Connect Apple Search Ads

OAuth setup for the Apple Search Ads API, required for keyword popularity

Connect Apple Search Ads

Connecting an Apple Search Ads (Apple Ads Advanced) account lets MySigner read Apple's own keyword popularity data for your app. This is what powers the 1-to-5 dot Popularity indicator in the Keywords & ASO workspace. The connection is OAuth-based — MySigner never sees your Apple ID password.

Pro or Team plan required. On Free the banner is hidden.

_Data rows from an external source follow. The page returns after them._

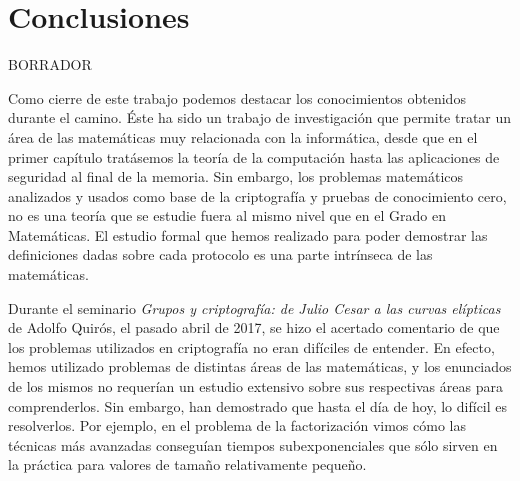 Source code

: 













\chapter*{Conclusiones}

BORRADOR

Como cierre de este trabajo podemos destacar los conocimientos obtenidos durante el camino. Éste ha sido un trabajo de investigación que permite tratar un área de las matemáticas muy relacionada con la informática, desde que en el primer capítulo tratásemos la teoría de la computación hasta las aplicaciones de seguridad al final de la memoria. Sin embargo, los problemas matemáticos analizados y usados como base de la criptografía y pruebas de conocimiento cero, no es una teoría que se estudie fuera al mismo nivel que en el Grado en Matemáticas. El estudio formal que hemos realizado para poder demostrar las definiciones dadas sobre cada protocolo es una parte intrínseca de las matemáticas.
 
 
Durante el seminario \textit{Grupos y criptograf\'ia: de Julio Cesar a las curvas el\'ipticas} de Adolfo Quirós, el pasado abril de 2017, se hizo el acertado comentario de que los problemas utilizados en criptografía no eran difíciles de entender. En efecto, hemos utilizado problemas de distintas áreas de las matemáticas, y los enunciados de los mismos no requerían un estudio extensivo sobre sus respectivas áreas para comprenderlos. Sin embargo, han demostrado que hasta el día de hoy, lo difícil es resolverlos. Por ejemplo, en el problema de la factorización vimos cómo las técnicas más avanzadas conseguían tiempos subexponenciales que sólo sirven en la práctica para valores de tamaño relativamente pequeño.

What is Apple Ads Advanced?

Apple Search Ads has two products: Basic (simple cost-per-install) and Advanced (the full console, including the API). The API we need is part of Advanced. Signup is free, takes ~5 minutes, and there is no minimum spend — you can create the account, generate an API key, and never run a single ad.


Step 1 — Create an Apple Ads Advanced account

Skip if you already have one.

  1. Go to ads.apple.com and sign in with your Apple developer Apple ID.
  2. Choose Advanced when asked.
  3. Confirm business details. No payment method required.
  4. Wait for activation — usually instant.

Step 2 — Generate a P256 API key

Apple's API authenticates with an ECDSA P-256 key.

bash
openssl ecparam -name prime256v1 -genkey -noout -out key.p8
openssl ec -in key.p8 -pubout -out public.pem

You now have key.p8 (private — keep safe) and public.pem (you'll upload this to Apple). If you'd rather not use the terminal, Apple's UI can generate the keypair under Account Settings → API → Generate API Certificate.


Step 3 — Register the public key with Apple

  1. In the Apple Ads console: Account SettingsAPIAdd Certificate.
  2. Upload public.pem.
  3. Pick the ACL role — API Account Manager is the minimum for read-only popularity.
  4. Save. Apple shows you three values: Client ID, Team ID, and Key ID. Copy all three.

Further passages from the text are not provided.